EROI GLORIA D'ITALI - Tommaso Mario Pavese - A Monte Santo.

4.- A Monte Santo.

        In un altro mio discorso, or son due anni, parlai di Gorizia e del Sabotino, splendidamente conquistati dalle armi nostre. Espugnata Gorizia, un'altra fulgida giornata di battaglia, o combattenti, la rievocheremo noi ?
        O Monte Santo, truce bastione che ti adergi sul verde fiume sonante, narra la tua forza e la gloria nostra.

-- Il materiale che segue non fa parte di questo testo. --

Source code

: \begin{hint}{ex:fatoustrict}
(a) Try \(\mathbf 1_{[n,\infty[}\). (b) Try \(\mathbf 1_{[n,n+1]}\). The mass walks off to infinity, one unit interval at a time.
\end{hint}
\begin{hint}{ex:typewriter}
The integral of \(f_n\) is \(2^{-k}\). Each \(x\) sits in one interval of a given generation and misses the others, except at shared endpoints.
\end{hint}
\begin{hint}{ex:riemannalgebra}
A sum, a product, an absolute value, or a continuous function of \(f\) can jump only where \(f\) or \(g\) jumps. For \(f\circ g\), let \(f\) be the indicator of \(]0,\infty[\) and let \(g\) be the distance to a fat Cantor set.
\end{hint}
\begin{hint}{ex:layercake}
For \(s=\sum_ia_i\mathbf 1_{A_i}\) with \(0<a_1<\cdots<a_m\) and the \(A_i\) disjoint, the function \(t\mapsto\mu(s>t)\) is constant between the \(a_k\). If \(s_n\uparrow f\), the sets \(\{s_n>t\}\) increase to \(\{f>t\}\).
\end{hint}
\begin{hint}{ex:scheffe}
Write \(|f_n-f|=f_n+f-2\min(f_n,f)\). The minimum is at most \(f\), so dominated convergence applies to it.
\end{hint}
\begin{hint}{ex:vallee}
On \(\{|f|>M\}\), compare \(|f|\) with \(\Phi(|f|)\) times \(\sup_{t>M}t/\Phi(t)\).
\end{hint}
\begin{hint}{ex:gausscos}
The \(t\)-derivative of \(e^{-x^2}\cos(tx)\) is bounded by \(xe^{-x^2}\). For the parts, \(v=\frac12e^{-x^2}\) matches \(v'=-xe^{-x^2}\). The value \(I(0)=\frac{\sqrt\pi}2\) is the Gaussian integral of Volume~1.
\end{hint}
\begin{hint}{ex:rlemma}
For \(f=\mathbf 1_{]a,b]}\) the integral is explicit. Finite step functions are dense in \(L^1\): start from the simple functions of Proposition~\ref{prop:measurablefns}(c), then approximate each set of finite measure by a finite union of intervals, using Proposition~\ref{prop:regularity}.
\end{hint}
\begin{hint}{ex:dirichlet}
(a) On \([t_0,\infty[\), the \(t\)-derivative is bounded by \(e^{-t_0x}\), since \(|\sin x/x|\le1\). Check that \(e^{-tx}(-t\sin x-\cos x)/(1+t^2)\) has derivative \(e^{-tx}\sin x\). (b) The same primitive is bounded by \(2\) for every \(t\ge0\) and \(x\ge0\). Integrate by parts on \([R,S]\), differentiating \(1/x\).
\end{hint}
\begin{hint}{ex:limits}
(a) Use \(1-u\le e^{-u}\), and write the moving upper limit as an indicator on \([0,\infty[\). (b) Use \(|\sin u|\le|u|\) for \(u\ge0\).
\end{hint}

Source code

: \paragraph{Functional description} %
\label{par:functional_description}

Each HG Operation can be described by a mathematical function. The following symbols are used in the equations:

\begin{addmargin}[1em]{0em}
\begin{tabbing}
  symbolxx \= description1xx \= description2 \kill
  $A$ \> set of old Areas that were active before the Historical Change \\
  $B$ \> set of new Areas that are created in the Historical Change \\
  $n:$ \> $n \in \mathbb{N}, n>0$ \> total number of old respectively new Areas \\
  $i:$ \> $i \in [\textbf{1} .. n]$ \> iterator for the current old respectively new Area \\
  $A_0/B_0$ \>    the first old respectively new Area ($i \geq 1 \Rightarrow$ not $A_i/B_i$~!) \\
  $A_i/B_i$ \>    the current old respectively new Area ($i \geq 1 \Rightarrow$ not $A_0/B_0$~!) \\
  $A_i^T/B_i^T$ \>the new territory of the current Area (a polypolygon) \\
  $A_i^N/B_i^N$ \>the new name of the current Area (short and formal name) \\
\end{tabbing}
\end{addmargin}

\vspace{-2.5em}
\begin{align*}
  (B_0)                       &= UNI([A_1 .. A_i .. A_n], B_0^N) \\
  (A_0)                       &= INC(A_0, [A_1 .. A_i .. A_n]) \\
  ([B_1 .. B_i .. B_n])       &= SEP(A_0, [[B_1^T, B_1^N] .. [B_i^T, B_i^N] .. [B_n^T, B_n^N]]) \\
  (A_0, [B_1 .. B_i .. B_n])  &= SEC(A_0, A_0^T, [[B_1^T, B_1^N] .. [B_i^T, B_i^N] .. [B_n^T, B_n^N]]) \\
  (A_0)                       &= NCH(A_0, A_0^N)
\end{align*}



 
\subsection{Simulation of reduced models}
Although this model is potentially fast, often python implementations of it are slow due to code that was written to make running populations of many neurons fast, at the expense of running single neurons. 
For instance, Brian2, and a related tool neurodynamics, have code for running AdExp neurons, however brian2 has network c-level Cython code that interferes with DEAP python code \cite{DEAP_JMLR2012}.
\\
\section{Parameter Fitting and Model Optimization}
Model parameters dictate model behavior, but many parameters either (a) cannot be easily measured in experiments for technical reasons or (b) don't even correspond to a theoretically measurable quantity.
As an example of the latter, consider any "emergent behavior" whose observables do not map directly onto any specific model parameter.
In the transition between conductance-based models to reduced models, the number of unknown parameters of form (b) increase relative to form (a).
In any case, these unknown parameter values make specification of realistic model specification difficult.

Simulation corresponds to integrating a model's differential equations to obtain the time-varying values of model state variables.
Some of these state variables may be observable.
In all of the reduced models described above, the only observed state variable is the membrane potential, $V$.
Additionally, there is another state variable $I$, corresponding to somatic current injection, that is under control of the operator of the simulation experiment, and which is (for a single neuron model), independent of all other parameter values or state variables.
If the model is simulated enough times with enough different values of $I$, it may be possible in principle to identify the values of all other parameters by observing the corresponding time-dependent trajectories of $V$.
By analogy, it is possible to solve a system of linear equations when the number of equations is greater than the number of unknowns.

Com' aquila che domina coll'uncinato artiglio l' alta roccia, così il Santo, baldo e ferreo, sopra la círcostante pianura goriziana: d' intorno la cinta de' monti minori, col Sabotino già consacrato e conquistato dal valore italiano.
        Era l'alba del 12 maggio 1917: più glorioso maggio in terra non fiorì. Rombi come di tuono, ma del tuono più possenti, segnano l' inizio dell' azione. O musica fragorosa e tremenda su dal Sabotino e da S. Marco e da S. Floriano, cui, con non minore virulenza e gagliardia, si risponde su dal Santo, su dalla Selletta di Dol, su dal S. Gabriele e da S. Caterina: la sottostante pianura ne rintrona, le case si frantumano, ed il terreno de' monti e del piano rimbalza sotto i piedi. La parola è or dunque al cannone che, con maggior vivacità del solito, saluta oggi la rossa aurora di maggio. La pendice irta di forre, di alberetti e di cespugli, il brullo terreno franato d' insenature e di aguzze sporgenze rocciose, i muri semidiruti del Convento sul Santo sono l'odierno obiettivo della nostra artiglieria: è lì che la fanteria dovrà sferrare tra poco l' assalto. Con le mitragliatrici in spalla, coi moschetti o con i fucili, le giberne e le tasche da pane, curvi per un sentiero che debbono in gran parte trovarsi e formarsi tra i sassi, incespicando fra i cespugli ed i virgulti, vittime designate delle mitragliatrici e de' cannoni nemici, che li scoprono, li feriscono, li decimano, i baldi fanti nostri procedono, ciò non ostante, nel pericoloso cammino, sparsi come il terreno e P accorgimento di guerra permettono e consigliano.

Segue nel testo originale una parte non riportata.